In my early twenties, I worked for Academy Sports and outdoors.  I worked every department and even worked as a cashier.  At one point, I had to learn how to look for and catch shoplifters.  The manager taught me how thieves generally work and the proper way to stop them.  The goal was to stop the thief and keep the goods for the good of the company.

Theodore Roosevelt said, “Comparison is the thief of joy.”  And he was right.  When we compare ourselves to others, we lose sight of our own purpose… and talents… and value.

Were you to stand beneath the Space Needle in Seattle… or the Empire State Building in New York and look at a nearby one-story shop, you might think the shop is of no value.  But the shop meets the needs of people just as much as one of the taller buildings… only in a different way.

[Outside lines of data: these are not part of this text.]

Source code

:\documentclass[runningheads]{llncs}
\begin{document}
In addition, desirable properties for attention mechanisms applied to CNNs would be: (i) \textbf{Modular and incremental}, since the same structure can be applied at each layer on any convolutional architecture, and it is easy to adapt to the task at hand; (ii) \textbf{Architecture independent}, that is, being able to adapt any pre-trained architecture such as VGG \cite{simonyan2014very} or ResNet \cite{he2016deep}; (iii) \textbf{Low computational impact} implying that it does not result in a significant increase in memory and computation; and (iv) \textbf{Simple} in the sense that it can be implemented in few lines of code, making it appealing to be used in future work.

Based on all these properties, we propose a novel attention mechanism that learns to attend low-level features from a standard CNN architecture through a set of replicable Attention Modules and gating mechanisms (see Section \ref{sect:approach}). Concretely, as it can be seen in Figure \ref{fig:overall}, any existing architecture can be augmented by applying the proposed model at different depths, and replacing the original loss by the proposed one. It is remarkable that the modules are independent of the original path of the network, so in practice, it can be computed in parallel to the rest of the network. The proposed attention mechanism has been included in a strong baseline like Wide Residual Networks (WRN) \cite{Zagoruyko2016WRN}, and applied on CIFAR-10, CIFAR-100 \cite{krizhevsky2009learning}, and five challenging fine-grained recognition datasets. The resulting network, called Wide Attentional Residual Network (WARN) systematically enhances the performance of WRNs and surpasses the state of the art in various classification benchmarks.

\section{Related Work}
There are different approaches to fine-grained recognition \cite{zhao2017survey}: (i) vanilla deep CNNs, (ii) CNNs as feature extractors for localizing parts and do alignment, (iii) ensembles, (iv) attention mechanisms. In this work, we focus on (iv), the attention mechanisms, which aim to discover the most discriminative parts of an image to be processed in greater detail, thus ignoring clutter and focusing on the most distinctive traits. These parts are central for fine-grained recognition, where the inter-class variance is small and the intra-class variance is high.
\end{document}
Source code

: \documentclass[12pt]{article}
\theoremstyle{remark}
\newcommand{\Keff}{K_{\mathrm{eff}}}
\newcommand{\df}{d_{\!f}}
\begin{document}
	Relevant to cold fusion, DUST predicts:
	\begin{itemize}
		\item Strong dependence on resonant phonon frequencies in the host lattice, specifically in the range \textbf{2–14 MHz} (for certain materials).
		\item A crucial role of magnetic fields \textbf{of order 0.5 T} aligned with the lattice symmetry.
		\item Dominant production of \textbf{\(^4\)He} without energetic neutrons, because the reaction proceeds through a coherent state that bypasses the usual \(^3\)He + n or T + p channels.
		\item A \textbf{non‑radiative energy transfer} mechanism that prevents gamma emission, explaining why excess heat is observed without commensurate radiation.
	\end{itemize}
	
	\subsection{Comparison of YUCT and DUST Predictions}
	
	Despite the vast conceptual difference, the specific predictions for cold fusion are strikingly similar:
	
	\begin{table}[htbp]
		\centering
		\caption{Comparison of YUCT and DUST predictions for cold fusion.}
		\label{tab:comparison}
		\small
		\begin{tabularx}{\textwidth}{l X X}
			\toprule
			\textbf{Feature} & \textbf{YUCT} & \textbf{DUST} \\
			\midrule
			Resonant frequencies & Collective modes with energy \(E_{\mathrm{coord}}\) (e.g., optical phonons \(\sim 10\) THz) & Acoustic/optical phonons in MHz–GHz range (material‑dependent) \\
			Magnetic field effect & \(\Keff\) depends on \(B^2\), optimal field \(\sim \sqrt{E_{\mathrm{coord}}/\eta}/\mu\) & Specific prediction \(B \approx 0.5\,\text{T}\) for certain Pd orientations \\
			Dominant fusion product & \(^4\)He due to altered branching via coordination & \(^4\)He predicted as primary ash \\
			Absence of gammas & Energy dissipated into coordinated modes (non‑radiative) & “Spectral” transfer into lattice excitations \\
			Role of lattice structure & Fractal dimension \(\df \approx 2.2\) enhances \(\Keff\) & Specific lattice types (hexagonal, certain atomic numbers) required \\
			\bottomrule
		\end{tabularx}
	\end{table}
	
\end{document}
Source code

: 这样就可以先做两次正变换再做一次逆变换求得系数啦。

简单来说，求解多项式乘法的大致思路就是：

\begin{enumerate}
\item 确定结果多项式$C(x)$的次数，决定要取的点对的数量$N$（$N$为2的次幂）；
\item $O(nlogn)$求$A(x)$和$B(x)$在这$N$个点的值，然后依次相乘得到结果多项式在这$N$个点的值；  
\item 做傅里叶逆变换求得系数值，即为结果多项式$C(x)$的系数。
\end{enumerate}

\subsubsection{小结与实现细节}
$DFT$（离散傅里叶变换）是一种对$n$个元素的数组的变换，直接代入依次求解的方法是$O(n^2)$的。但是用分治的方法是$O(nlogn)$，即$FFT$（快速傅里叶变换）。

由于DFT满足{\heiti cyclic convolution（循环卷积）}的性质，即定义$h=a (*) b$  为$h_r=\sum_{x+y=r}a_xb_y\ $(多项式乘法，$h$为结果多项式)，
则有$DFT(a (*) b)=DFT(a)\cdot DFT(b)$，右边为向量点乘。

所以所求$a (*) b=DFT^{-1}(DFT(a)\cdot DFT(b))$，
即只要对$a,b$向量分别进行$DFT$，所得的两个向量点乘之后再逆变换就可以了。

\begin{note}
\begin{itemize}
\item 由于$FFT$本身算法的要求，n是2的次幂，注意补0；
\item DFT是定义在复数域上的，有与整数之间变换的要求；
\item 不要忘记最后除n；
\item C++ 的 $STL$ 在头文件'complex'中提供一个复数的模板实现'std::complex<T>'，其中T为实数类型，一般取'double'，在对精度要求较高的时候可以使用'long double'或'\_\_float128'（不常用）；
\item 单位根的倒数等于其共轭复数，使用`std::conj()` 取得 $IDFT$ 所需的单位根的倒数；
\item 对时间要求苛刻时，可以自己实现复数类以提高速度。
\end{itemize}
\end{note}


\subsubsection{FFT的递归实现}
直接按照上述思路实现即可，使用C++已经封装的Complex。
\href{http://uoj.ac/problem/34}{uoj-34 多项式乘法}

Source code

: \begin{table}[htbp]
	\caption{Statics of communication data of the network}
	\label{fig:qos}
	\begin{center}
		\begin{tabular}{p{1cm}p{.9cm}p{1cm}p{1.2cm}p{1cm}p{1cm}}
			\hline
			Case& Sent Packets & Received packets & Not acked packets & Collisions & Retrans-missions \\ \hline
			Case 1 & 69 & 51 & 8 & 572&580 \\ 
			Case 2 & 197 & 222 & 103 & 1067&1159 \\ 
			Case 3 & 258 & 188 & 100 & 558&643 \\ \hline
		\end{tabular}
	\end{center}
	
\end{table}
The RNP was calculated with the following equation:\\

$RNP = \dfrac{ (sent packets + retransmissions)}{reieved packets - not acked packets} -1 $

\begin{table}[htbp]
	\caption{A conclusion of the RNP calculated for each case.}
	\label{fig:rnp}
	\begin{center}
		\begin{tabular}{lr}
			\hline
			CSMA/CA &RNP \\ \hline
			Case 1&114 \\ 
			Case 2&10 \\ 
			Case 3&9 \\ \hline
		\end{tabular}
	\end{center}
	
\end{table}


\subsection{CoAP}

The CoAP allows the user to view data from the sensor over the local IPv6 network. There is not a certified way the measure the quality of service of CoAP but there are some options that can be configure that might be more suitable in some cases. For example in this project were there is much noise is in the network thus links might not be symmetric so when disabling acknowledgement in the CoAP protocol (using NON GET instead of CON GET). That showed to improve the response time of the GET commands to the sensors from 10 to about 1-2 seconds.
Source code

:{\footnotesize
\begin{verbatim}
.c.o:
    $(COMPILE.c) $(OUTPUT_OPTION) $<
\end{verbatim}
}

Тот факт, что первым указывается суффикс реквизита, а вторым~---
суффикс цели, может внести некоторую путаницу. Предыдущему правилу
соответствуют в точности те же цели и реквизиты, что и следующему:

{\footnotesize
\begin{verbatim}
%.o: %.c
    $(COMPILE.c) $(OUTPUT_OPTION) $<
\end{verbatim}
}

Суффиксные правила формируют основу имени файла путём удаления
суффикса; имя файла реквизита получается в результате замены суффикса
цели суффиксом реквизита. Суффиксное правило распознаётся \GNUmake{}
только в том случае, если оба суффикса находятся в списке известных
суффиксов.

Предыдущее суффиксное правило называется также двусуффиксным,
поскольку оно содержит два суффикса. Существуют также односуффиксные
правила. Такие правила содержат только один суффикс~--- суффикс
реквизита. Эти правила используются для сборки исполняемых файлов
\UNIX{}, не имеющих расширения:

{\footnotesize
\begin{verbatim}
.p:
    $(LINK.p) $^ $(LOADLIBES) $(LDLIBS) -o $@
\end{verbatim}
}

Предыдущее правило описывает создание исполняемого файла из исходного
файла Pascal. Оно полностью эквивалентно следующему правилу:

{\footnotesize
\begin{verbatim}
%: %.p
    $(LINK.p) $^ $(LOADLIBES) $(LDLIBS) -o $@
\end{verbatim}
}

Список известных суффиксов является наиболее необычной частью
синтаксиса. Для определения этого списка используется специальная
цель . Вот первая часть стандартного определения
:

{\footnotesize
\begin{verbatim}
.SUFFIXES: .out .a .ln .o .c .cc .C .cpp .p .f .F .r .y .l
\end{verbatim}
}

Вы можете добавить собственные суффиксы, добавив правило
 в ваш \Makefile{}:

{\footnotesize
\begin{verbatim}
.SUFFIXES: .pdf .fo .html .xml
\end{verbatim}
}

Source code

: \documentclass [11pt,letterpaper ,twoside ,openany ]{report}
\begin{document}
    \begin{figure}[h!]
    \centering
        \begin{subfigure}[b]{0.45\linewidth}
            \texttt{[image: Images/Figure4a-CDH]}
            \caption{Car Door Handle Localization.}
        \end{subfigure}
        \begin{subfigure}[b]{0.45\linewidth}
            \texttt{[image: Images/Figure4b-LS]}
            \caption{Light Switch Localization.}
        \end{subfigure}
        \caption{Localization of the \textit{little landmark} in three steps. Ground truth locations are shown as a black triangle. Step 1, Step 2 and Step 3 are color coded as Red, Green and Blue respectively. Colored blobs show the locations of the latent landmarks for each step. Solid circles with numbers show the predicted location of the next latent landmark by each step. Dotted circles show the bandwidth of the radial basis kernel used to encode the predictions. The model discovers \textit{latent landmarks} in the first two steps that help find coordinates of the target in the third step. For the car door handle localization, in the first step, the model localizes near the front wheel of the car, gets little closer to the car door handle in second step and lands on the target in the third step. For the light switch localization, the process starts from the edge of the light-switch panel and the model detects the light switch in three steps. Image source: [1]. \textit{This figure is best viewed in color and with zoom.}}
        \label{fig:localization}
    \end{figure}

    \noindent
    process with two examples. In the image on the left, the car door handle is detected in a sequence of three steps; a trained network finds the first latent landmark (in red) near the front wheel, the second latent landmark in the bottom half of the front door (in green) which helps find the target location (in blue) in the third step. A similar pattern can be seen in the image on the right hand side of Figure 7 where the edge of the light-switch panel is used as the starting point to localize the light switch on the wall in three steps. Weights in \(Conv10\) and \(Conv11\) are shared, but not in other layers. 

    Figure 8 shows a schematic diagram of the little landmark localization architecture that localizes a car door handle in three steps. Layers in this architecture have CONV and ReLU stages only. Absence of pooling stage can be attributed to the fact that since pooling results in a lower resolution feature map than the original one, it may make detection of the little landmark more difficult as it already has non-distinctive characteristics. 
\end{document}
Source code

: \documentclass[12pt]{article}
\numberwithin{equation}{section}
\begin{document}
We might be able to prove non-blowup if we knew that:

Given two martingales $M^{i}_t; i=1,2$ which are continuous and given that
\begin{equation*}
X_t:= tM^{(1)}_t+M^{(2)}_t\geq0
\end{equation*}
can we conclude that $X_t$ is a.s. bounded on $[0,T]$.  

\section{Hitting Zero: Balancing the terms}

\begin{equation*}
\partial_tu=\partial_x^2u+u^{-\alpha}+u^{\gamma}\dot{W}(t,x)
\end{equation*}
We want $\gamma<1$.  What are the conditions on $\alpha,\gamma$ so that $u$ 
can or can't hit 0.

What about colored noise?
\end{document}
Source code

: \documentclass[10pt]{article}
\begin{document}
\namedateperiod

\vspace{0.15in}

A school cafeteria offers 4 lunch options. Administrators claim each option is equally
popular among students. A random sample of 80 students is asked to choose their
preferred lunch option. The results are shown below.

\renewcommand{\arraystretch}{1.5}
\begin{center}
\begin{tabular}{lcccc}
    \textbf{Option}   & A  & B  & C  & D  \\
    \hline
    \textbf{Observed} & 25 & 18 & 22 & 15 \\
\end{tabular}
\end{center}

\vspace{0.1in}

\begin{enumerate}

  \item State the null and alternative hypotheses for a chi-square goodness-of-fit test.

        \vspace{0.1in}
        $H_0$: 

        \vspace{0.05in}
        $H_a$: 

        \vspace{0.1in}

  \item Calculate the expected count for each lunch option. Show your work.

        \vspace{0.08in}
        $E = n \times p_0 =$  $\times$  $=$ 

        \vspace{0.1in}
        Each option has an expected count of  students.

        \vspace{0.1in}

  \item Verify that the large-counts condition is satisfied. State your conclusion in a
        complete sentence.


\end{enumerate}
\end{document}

The same is true in our lives.  When we compare ourselves to others, we only see their value and not our own.  But we each serve a valuable purpose on this planet, and we should not discredit our own personality, style, etc. simply because we don’t look like, sound like, dress like, serve like someone else.  Doing so only lets comparison become the thief of our joy… and get away with the goods.

God was way ahead of the curve on this one when He presented the concept in the Ten Commandments that we should not want what isn’t ours.  When we compare who we are and what we have with others, we lose the joy of who we are and what we have.

So, don’t let comparison rob you blind. When you sense yourself beginning to compare and you see that thief trying to steal your joy, just quietly say, “Stop! Thief,” and take your joy back.